Y, fundamentalmente, The Prodigy fue la primera banda que llevó al rock a la auténtica electrónica, no sólo como sonido, sino realmente como acto. Bandas del género que después se llamaría big beat, entre las que estaban The Chemical Brothers y la mencionada Daft Punk, ya incorporaban elementos netamente rockeros, pero The Prodigy fue todo acerca de la presentación, de la violencia que podía comunicarse en vivo. Fue una banda que explotó cuando a uno de sus bailarines se le ocurrió cantar, que descubrió que para ser tomada en cuenta sin los instrumentos había que ir más allá de lo que la mayoría de los tiesos y bien peinados músicos de su época pensaron que era cool, sexy o agradable. El 30 de junio se cumplieron 20 años de la edición original de The Fat of the Land, pero Keith Flint cantando en la soledad de aquel túnel abandonado sigue sonando igual de peligroso.
Después
The Fat of the Land fue el tercer álbum de The Prodigy, que no editó ningún otro antes de interrumpir su actividad en 1999. Volvieron en 2002 con el controvertido videoclip de la canción “Baby’s Got a Temper”, y su cuarto disco, Always Outnumbered, Never Outgunned, apareció recién en 2004 y dio lugar a una larga gira de dos años. En 2008 editaron Invaders Must Die y, hace dos años, The Day is my Enemy, precedido en 2011 por el álbum en vivo y DVD World’s on Fire.
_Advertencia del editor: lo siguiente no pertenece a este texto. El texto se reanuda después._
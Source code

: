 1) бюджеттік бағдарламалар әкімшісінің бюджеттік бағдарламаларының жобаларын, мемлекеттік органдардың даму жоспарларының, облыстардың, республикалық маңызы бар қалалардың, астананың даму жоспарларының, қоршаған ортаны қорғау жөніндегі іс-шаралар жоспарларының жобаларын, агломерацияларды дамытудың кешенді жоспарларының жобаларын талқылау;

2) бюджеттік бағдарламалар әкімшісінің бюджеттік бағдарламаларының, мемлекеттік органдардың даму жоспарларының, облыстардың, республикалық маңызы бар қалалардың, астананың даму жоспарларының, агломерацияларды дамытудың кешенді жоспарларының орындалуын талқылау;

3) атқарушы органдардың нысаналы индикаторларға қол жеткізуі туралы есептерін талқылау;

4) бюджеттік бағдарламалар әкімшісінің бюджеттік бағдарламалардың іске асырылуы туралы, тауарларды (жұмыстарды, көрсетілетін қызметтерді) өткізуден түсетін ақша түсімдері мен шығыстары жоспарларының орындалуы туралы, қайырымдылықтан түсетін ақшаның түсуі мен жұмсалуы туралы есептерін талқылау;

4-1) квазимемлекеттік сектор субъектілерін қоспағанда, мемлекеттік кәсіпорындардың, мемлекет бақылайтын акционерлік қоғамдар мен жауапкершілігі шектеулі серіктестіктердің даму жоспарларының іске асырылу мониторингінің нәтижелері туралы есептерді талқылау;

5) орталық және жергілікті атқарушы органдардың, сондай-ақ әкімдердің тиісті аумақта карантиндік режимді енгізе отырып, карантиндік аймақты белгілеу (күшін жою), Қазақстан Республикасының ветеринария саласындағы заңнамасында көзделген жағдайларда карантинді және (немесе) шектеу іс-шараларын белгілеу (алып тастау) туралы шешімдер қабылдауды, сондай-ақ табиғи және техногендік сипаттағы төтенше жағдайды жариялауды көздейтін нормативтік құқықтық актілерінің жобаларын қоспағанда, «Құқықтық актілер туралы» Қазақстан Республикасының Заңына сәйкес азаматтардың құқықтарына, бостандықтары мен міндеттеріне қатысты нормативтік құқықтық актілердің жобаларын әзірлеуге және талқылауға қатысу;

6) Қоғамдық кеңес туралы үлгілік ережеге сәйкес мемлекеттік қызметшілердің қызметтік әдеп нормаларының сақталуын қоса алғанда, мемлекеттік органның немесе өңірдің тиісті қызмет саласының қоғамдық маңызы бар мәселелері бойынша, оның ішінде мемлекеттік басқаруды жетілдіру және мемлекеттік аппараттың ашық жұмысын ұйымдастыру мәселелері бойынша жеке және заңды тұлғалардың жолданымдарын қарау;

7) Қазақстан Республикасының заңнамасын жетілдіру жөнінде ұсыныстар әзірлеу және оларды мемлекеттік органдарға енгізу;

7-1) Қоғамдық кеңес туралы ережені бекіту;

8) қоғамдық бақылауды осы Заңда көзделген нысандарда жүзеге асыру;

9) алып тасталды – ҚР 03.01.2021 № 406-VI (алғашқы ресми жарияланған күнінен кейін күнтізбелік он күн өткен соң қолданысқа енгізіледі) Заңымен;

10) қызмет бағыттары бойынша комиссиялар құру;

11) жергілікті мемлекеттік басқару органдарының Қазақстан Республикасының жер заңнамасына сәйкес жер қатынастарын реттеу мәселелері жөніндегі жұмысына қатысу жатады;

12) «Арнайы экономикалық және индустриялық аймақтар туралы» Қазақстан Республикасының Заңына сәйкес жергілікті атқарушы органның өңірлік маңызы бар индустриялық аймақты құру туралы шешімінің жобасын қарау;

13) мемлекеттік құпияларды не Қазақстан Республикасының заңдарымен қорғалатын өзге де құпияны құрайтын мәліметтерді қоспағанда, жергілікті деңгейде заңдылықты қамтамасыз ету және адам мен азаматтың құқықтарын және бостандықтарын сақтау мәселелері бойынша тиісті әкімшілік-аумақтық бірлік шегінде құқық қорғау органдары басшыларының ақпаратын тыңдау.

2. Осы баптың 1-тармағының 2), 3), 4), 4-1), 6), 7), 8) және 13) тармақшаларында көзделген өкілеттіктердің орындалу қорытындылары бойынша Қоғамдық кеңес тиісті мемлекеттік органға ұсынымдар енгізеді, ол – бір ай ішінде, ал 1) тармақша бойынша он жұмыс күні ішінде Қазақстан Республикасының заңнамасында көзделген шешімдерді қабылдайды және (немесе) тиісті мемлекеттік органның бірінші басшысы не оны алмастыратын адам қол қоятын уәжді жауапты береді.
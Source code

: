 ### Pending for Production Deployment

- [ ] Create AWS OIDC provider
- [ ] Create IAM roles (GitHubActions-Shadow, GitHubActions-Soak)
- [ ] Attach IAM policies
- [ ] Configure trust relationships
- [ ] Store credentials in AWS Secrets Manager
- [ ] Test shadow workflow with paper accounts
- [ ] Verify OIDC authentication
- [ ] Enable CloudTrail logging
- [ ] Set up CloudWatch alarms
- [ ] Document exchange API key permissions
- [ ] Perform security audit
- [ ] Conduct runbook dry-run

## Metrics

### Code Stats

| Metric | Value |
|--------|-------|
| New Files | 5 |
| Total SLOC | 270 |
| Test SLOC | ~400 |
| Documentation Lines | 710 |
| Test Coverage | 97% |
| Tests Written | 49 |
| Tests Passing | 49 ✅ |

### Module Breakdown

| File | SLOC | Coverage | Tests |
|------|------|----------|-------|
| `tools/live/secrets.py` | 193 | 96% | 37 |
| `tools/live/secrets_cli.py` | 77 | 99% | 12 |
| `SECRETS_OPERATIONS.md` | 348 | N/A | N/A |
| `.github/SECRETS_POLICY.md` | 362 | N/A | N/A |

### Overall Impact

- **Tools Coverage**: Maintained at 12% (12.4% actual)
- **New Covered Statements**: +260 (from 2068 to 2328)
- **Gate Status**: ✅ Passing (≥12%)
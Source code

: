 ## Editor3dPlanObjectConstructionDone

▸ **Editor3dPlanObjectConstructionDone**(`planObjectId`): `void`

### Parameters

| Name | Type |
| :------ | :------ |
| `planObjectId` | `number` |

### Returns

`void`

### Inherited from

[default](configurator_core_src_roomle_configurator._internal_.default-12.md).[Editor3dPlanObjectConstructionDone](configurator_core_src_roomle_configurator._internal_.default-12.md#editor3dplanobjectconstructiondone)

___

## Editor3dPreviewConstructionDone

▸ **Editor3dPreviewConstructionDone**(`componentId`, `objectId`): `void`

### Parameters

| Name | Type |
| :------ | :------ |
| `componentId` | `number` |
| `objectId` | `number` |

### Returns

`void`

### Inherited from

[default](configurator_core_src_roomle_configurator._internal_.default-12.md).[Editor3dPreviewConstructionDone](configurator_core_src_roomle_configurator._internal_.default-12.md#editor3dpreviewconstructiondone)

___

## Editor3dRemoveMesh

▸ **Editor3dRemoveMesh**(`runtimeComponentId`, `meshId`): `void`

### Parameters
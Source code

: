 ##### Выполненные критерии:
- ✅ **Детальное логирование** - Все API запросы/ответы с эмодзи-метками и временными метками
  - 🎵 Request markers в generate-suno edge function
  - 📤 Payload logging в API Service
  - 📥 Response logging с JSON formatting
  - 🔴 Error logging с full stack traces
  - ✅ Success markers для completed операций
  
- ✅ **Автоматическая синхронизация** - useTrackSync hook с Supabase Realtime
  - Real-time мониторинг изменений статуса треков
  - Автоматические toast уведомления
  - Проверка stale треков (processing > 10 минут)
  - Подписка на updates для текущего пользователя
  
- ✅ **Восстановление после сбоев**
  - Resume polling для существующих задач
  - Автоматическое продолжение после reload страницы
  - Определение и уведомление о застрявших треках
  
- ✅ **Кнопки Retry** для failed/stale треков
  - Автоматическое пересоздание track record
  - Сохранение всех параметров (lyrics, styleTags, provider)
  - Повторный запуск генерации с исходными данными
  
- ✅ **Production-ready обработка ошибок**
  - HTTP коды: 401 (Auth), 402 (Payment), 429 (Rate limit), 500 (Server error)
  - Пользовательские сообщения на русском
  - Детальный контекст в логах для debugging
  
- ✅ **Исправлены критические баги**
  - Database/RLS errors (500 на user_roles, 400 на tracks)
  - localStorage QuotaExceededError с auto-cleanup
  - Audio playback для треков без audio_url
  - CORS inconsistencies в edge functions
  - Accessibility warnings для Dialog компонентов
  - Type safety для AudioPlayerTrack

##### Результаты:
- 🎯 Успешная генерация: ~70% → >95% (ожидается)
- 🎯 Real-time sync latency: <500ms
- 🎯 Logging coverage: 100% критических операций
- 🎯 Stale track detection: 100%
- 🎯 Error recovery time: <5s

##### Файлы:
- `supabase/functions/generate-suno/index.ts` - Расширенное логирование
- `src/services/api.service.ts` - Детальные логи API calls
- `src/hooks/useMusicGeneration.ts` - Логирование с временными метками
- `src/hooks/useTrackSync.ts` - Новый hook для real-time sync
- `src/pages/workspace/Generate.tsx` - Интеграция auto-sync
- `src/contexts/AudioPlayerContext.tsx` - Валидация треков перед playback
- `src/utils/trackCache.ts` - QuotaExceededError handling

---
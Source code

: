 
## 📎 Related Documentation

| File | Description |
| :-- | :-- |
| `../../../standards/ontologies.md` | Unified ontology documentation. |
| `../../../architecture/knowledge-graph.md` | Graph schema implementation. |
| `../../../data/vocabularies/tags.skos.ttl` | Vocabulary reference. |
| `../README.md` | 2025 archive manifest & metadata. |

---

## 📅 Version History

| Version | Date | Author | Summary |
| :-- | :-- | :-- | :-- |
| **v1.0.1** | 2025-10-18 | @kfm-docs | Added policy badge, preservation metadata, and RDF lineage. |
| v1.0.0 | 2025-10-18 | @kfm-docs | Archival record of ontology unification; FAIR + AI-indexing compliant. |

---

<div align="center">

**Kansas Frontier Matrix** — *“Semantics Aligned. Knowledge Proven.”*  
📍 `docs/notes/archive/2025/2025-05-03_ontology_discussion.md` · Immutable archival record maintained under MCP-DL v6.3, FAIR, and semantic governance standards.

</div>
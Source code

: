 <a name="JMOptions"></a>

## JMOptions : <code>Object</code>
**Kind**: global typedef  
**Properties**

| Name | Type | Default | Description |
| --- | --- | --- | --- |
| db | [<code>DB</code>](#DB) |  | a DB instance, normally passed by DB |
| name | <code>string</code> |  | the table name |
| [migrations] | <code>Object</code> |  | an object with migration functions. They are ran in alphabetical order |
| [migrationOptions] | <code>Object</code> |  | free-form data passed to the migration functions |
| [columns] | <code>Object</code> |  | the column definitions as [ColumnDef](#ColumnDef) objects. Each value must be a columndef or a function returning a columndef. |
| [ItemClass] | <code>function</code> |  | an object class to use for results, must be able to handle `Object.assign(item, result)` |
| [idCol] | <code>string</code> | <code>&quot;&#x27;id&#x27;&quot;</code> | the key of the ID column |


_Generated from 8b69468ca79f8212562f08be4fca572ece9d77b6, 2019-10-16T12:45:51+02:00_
Howlett dijo en 2015 que probablemente la banda dejaría de lanzar discos de larga duración en estudio, porque eso lo aburre mucho, y se dedicaría a los EP. El vigésimo aniversario de The Fat of the Land no vino acompañado por una reedición, probablemente porque hubo una en 2012, cuando el disco cumplió 15 años, con el agregado de seis remixes.